(Data items)
• • •

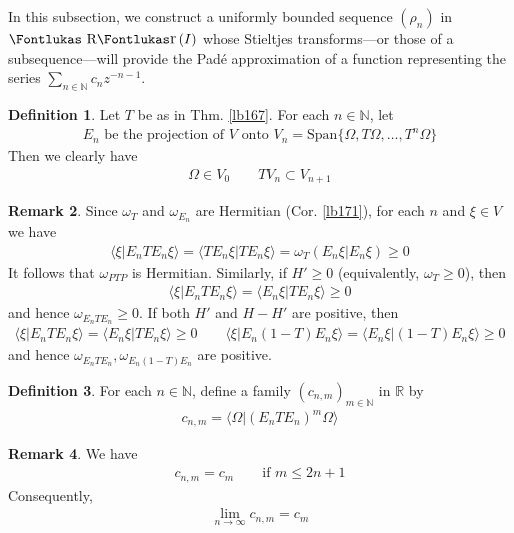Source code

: \documentclass[12pt,b5paper,notitlepage]{article}
\theoremstyle{definition}
\newtheorem{df}{Definition}[subsection]
\newtheorem{rem}[df]{Remark}
\theoremstyle{plain}
\DeclareMathOperator{\Rr}{\text{\Fontlukas R}\text{\kern -0pt {\Fontlukas\large r}}\,}
\newcommand{\Span}{\mathrm{Span}}
\newcommand{\bk}[1]{\langle {#1}\rangle}
\newcommand{\Nbb}{\mathbb N}
\newcommand{\Rbb}{\mathbb R}
\numberwithin{equation}{section}
\begin{document}
In this subsection, we construct a uniformly bounded sequence $(\rho_n)$ in $\Rr (I)$ whose Stieltjes transforms---or those of a subsequence---will provide the Pad\'e approximation of a function representing the series $\sum_{n\in\Nbb}c_nz^{-n-1}$.

\begin{df}\label{lb189}
Let $T$ be as in Thm. \ref{lb167}. For each $n\in\Nbb$, let
\begin{align*}
E_n\text{ be the projection of $V$ onto }V_n=\Span\{\Omega,T\Omega,\dots,T^n\Omega\}
\end{align*}
Then we clearly have
\begin{align}\label{eq84}
\Omega\in V_0\qquad TV_n\subset V_{n+1}
\end{align}
\end{df}



\begin{rem}\label{lb173}
Since $\omega_T$ and $\omega_{E_n}$ are Hermitian (Cor. \ref{lb171}), for each $n$ and $\xi\in V$ we have
\begin{align*}
\bk{\xi|E_nTE_n\xi}=\bk{TE_n\xi|TE_n\xi}=\omega_T(E_n\xi|E_n\xi)\geq0
\end{align*}
It follows that $\omega_{PTP}$ is Hermitian. Similarly, if $H'\geq0$ (equivalently, $\omega_T\geq0$), then
\begin{align*}
\bk{\xi|E_nTE_n\xi}=\bk{E_n\xi|TE_n\xi}\geq0
\end{align*}
and hence $\omega_{E_nTE_n}\geq0$. If both $H'$ and $H-H'$ are positive, then 
\begin{align*}
\bk{\xi|E_nTE_n\xi}=\bk{E_n\xi|TE_n\xi}\geq0\qquad\bk{\xi|E_n(1-T)E_n\xi}=\bk{E_n\xi|(1-T)E_n\xi}\geq0
\end{align*}
and hence $\omega_{E_nTE_n},\omega_{E_n(1-T)E_n}$ are positive.
\end{rem}


\begin{df}
For each $n\in\Nbb$, define a family $(c_{n,m})_{m\in\Nbb}$ in $\Rbb$ by
\begin{align}
c_{n,m}=\bk{\Omega|(E_nTE_n)^m\Omega}
\end{align}
\end{df}

\begin{rem}\label{lb185}
We have
\begin{align}\label{eq83}
c_{n,m}=c_m\qquad\text{if }m\leq 2n+1
\end{align}
Consequently,
\begin{align}\label{eq90}
\lim_{n\rightarrow\infty}c_{n,m}=c_m
\end{align}
\end{rem}
\end{document}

• • •

Required action:
Copy out all lines above holding "hence".

Output:
and hence $\omega_{E_nTE_n}\geq0$. If both $H'$ and $H-H'$ are positive, then 
and hence $\omega_{E_nTE_n},\omega_{E_n(1-T)E_n}$ are positive.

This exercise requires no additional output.